Other solutions to 3D print failure provided in the RepRap community have had video monitor of printing [72], but the user has to stop the print manually if the user detects an error through continuous human surveillance. This obviously undermines one of the primary benefits of bespoke automated fabrication with 3D printers because of the necessary human involvement. The system described here overcomes that issue to allow for automatic error detection with no human oversight. However, the algorithm here still has two fundamental limitations. First, the finite (several seconds) of commutation time (as summarized in Table 4) does not allow every layer to be monitored in real time for small printed objects as the print speed is faster than the analysis time. For larger more complex prints, this is less of an issue and as the results have shown here sampling a printed object after several layers is adequate for catastrophic failures although it does not enable real-time automatic error detection (and the potential for real-time error correction). To get to that goal, the computation time would need to be reduced. This may be possible by streamlining the computation and removing it from the Matlab environment. Doing the latter will also overcome one of the other primary challenges to the use of this method in the distributed manufacturing community, specifically, although the algorithms provided here are open source [73]. They currently are run in the Matlab environment which costs $2150 [74]. This is not that expensive for research or in higher end 3D printer applications, but represents a barrier to deployment in the low-cost prosumer printers used for distributed manufacturing, which generally cost in total $2500 or less (the RepRap used in this study was $500 in parts).
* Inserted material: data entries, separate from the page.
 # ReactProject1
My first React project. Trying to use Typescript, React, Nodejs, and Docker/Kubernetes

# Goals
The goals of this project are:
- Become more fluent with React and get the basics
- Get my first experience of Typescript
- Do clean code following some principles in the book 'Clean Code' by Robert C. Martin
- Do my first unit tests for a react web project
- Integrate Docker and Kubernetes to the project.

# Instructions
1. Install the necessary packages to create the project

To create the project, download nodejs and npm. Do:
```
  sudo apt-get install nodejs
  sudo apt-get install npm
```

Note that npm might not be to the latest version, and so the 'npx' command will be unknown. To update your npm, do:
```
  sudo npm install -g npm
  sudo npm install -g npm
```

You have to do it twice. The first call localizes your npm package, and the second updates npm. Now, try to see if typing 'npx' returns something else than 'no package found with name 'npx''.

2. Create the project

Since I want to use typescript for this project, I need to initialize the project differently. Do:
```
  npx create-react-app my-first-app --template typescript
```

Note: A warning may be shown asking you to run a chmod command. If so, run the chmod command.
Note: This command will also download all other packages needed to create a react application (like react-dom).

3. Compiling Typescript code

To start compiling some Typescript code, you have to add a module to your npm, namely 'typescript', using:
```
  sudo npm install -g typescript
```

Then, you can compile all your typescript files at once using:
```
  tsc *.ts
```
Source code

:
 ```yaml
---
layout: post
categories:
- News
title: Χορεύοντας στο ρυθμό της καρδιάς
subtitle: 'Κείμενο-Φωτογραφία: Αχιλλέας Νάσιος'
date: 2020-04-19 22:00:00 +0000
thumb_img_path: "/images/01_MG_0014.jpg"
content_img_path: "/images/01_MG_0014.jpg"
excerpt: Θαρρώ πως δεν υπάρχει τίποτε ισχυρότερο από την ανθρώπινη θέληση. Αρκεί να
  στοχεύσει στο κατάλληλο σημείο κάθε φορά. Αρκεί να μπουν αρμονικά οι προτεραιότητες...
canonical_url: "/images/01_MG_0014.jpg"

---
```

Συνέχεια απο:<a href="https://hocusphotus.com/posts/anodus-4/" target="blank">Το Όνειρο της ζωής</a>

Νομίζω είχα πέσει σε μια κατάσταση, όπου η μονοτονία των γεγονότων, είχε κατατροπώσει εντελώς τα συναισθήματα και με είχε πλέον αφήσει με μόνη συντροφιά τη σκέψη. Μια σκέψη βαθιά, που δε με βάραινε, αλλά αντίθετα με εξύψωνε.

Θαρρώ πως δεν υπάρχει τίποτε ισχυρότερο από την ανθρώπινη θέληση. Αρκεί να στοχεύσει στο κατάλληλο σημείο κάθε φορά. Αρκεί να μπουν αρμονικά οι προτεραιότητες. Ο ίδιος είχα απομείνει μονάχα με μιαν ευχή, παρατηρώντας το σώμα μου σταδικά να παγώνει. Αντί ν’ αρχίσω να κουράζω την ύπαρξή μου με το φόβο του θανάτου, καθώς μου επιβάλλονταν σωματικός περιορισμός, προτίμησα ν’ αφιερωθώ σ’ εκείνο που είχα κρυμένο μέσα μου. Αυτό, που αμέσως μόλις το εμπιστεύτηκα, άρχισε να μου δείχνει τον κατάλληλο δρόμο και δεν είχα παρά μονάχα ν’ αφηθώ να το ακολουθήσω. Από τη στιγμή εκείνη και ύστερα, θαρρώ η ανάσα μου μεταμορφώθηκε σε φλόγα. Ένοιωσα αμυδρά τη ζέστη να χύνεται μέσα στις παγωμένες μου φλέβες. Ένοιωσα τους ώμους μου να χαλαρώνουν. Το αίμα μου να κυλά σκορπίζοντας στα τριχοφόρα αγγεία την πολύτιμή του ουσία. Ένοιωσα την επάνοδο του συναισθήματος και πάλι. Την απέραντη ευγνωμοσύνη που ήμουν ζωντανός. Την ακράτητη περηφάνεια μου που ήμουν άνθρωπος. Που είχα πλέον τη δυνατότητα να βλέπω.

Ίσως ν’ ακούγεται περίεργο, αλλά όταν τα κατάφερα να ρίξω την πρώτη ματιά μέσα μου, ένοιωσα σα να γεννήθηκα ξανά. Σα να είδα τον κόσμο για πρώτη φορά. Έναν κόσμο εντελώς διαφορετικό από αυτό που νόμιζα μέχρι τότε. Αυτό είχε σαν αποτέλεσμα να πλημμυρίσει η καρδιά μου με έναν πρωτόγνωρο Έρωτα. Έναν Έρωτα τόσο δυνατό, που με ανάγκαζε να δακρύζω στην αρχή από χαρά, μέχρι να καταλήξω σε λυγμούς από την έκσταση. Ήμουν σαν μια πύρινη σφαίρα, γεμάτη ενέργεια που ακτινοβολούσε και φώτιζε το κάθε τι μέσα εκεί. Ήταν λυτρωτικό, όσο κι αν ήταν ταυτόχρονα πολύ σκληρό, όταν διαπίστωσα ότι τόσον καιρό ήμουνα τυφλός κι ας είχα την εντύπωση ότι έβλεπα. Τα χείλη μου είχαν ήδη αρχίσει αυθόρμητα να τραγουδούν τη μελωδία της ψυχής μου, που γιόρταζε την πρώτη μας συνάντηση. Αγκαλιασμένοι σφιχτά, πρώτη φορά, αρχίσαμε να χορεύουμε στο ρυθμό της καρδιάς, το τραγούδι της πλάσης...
Table 4 Error measurements for complete printing each tested geometry (W: width, H: height) of two cameras (size error) and single camera (shape error)
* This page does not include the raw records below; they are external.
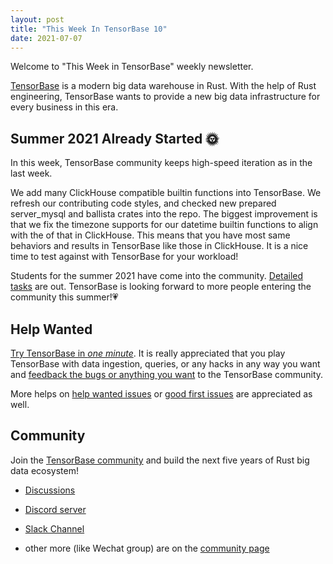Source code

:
 ```yaml
---
layout: post
title: "This Week In TensorBase 10"
date: 2021-07-07
---
```


Welcome to "This Week in TensorBase" weekly newsletter.

[TensorBase](https://github.com/tensorbase/tensorbase) is a modern big data warehouse in Rust. With the help of Rust engineering, TensorBase wants to provide a new big data infrastructure for every business in this era.

## Summer 2021 Already Started 🌞

In this week, TensorBase community keeps high-speed iteration as in the last week. 

We add many ClickHouse compatible builtin functions into TensorBase. We refresh our contributing code styles, and checked new prepared server_mysql and ballista crates into the repo. The biggest improvement is that we fix the timezone supports for our datetime builtin functions to align with the of that in ClickHouse. This means that you have most same behaviors and results in TensorBase like those in ClickHouse. It is a nice time to test against with TensorBase for your workload!

Students for the summer 2021 have come into the community. [Detailed tasks](https://github.com/tensorbase/tensorbase/issues?q=is%3Aissue+is%3Aopen+label%3Achallenge%2Fsummer-2021) are out. TensorBase is looking forward to more people entering the community this summer!💗

## Help Wanted

[Try TensorBase in *one minute*](https://github.com/tensorbase/tensorbase/blob/main/docs/get_started_users.md). It is really appreciated that you play TensorBase with data ingestion, queries, or any hacks in any way you want and [feedback the bugs or anything you want](https://github.com/tensorbase/tensorbase/issues) to the TensorBase community. 

More helps on [help wanted issues](https://github.com/tensorbase/tensorbase/issues?q=is%3Aissue+is%3Aopen+label%3Ahelp-wanted) or [good first issues](https://github.com/tensorbase/tensorbase/issues?q=is%3Aissue+is%3Aopen+label%3A%22good+first+issue%22) are appreciated as well.

## Community

Join the [TensorBase community](https://github.com/tensorbase/tensorbase) and build the next five years of Rust big data ecosystem!

* [Discussions](https://github.com/tensorbase/tensorbase/discussions)

* [Discord server](https://discord.com/invite/E72n2jzgKD)

* [Slack Channel](https://join.slack.com/t/tensorbase/shared_invite/zt-ntwmjvpu-TQ9drOdUwNJWmUTXvxMumA)

* other more (like Wechat group) are on the [community page](https://tensorbase.io/community/)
In addition, to overcoming these limitations there are several other areas of future research. First, this system would be improved if it was applied to all sides of the printing object. For future research, this error detection system will be implemented and extended from the basic approach into 360° around FFF-based 3D printing. It will improve the object detection capability as there is better understanding for the scene geometry and therefore for object detection in the depth dimension. Furthermore, to reduce the cost for adding the error detection system to FFF-based 3D printing, low-cost web cameras will be applied in this system. Using low-cost optics will need to be vetted for its effects on the performance of the system and the algorithms presented here.

6 Conclusions

This paper described a low-cost reliable real-time monitoring platform for FFF-based 3D printing based on a single- and two-camera system for a single side. The results showed that both of the algorithms with a single- and double-camera system were effective at detecting a clogged nozzle, loss of filament, or an incomplete project for a wide range of 3D object geometries and filament colors. The error calculation was determined from the difference in shape between STLImage and CameraImage, or the different sizes between STLImage and the 3D reconstruction. Printing was stopped when these errors exceeded 5%. The validity of this approach using experiments shows that the error detection system is capable of a 100% detection rate for failure detection. The combined method analyzed here has a better detection rate and a lower cost to previous methods. In addition, this method is generalizable to a wide range of FFF 3D printer geometries, which enables further adoption of desktop 3D printing for distributed manufacturing as wasted print time and filament are reduced.